- [Work instructions]
Copy the data below exactly.

- [Excerpted records]

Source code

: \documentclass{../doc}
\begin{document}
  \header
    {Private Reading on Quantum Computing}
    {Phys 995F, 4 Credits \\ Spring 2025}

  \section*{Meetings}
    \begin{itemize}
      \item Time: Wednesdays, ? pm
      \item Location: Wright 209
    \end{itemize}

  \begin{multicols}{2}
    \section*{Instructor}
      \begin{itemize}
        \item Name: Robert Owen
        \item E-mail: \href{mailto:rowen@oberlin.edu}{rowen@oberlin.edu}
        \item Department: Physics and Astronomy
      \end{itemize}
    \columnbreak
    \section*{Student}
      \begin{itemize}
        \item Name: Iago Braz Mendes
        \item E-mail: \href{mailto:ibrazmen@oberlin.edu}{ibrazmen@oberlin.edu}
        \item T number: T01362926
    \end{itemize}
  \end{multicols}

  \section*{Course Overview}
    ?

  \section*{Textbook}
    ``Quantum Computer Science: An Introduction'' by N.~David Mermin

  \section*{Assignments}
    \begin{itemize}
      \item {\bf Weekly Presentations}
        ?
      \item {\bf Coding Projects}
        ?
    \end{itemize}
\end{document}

- [Exercise output]
Source code

: \documentclass{../doc}
\begin{document}
  \header
    {Private Reading on Quantum Computing}
    {Phys 995F, 4 Credits \\ Spring 2025}

  \section*{Meetings}
    \begin{itemize}
      \item Time: Wednesdays, ? pm
      \item Location: Wright 209
    \end{itemize}

  \begin{multicols}{2}
    \section*{Instructor}
      \begin{itemize}
        \item Name: Robert Owen
        \item E-mail: \href{mailto:rowen@oberlin.edu}{rowen@oberlin.edu}
        \item Department: Physics and Astronomy
      \end{itemize}
    \columnbreak
    \section*{Student}
      \begin{itemize}
        \item Name: Iago Braz Mendes
        \item E-mail: \href{mailto:ibrazmen@oberlin.edu}{ibrazmen@oberlin.edu}
        \item T number: T01362926
    \end{itemize}
  \end{multicols}

  \section*{Course Overview}
    ?

  \section*{Textbook}
    ``Quantum Computer Science: An Introduction'' by N.~David Mermin

  \section*{Assignments}
    \begin{itemize}
      \item {\bf Weekly Presentations}
        ?
      \item {\bf Coding Projects}
        ?
    \end{itemize}
\end{document}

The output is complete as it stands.